A: The truth is that writers recycle letters. Once we have a basic letter for a student, we adapt it to meet the needs of each application (e.g. by placing greater or lesser emphasis on certain aspects of our interaction with the applicant or adapting the language to the specific opportunity). Of course this also takes time, as does the mechanical process of uploading letters to multiple online applications. Always keep this in mind and make the process as easy as possible for the writer by providing materials, links, and reminders. Always express gratitude for the work. There is a limit - you don’t want to be frivolous in your applications. But don’t pass up genuinely good opportunities without talking to someone first just because you’re afraid of asking for another letter.
Q: Should I ask in person or by email?
A: There are legitimate differences of opinion and, as in all cases, in depends on your relationship with the writer. Some advisors think the invitation should always come in person, if possible. However, I sometimes prefer to be asked initially by email - especially if the request comes from a student with whom I haven’t had contact for a while. I want to sit and think about the letter that I might be able to write before responding, without someone in the room expecting an answer. If you do ask by email, provide all the necessary information (see above) and offer to meet the writer in person, if desired, to talk in greater detail about your application and what the letter might contain. Also be sure to use excellent etiquette in your email. Address the writer by her/his formal title until you are invited to use first names (or have clearly developed an informal relationship). Make sure your emails are concise, courteous, and that you’ve checked spelling and grammar - in other words, represent you as professional.
Q: What if I’ve asked someone by email but haven’t received a response?
A: This is a tricky situation because you don’t want to wait too long for a response and then have to ask another potential writer with very short notice. It is a good reason to start asking for letters well in advance of the one month deadline. If you are on campus, you can stop by the writer’s office or contact her/his department for suggestions about how to get in touch.
Q: What if the writer asks me to write a first draft?
A: This is a big red flag. Talk with an advisor about how to handle this situation.
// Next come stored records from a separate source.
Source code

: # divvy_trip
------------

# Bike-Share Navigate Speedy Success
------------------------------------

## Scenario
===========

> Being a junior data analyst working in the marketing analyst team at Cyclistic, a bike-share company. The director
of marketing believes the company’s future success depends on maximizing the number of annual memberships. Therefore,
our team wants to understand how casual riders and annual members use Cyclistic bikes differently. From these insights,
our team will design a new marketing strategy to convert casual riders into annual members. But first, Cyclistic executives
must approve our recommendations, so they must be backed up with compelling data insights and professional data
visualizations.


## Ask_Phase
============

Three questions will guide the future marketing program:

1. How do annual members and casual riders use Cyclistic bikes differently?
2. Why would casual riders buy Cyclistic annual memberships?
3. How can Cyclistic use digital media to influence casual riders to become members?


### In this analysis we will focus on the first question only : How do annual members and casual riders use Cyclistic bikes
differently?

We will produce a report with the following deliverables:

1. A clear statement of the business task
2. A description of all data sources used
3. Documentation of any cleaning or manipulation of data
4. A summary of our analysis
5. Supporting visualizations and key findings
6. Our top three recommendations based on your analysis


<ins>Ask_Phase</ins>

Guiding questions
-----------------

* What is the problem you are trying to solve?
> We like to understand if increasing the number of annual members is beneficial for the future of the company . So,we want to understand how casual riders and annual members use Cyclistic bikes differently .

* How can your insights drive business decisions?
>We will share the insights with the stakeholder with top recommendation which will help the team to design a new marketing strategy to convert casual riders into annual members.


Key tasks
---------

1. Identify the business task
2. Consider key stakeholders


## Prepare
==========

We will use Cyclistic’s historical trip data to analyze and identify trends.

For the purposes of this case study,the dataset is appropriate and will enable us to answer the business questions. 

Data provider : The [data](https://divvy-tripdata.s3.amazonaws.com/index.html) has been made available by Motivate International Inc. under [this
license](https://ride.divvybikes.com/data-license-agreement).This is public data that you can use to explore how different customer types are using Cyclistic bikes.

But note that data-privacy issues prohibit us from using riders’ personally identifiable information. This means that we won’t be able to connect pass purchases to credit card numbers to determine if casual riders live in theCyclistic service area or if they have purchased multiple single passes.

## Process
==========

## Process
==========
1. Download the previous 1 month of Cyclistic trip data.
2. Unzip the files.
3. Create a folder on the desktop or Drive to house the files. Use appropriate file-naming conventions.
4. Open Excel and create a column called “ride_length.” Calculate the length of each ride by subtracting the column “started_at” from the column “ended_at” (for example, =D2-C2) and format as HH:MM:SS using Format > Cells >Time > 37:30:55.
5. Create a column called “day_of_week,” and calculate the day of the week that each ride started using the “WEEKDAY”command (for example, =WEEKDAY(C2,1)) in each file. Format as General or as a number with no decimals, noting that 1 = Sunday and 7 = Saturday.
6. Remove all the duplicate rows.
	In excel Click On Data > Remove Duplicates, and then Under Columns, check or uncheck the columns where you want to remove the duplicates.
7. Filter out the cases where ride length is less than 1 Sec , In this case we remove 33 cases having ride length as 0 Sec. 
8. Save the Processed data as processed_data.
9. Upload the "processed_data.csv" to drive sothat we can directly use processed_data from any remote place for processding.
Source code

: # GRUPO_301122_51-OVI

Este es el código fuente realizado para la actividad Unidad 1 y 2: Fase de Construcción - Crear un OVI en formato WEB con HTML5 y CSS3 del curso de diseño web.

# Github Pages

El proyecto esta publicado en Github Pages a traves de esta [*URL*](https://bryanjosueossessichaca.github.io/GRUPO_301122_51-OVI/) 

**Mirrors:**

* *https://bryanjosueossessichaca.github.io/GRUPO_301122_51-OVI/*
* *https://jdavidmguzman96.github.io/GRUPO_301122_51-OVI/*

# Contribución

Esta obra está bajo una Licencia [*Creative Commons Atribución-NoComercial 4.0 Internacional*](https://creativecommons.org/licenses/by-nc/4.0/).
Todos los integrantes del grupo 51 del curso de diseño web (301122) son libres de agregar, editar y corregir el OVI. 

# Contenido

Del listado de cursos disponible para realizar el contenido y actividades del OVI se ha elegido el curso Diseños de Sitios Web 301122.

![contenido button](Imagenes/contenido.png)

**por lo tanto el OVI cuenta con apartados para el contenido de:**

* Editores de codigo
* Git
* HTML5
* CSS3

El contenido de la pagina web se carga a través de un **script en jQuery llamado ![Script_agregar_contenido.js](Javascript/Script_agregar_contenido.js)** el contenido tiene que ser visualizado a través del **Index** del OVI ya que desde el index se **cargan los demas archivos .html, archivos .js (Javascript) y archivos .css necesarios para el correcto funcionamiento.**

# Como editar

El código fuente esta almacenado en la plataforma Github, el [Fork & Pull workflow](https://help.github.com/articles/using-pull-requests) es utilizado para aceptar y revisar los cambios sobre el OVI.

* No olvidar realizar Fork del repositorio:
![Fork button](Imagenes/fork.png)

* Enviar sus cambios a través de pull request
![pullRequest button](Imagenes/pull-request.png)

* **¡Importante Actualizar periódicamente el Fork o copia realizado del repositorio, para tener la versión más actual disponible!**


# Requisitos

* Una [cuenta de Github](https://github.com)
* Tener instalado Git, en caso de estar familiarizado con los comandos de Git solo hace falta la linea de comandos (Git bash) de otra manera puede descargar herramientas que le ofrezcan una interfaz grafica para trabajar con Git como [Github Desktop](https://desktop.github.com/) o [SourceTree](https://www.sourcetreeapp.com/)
Many programs and scholarships will consider this a violation of academic integrity. Some letter writers are legitimately busy and may ask you for materials to include in a letter. You can provide a list of key accomplishments, reminders of details (e.g. your interactions with the writer), and points that you’re hoping the letter writer can emphasize. I suggest providing such information as bullet points, not in prose form.
Q: How should I remind letter writers about an upcoming deadline?
A: Provided they are not too frequent and politely phrased, most letter writers appreciate the occasional reminder of an upcoming deadline. One polite way to do this is to provide the writer with updates about your own application. “Now that I’ve finished my personal statement, I wanted to provide you with the latest draft. Please let me know if you need anything else before the ... deadline.” This will put you back at the top of the writer’s inbox.
Q: Should I write a thank you note?
A: Yes, absolutely. You should let the writer know the outcome of the application either way. This is not only good etiquette, but an opportunity for you to express genuine gratitude for what the writer has meant to your academic and professional career. I don’t mind telling you that I keep all my notes and read them occasionally to remember former students and remind myself why I do this!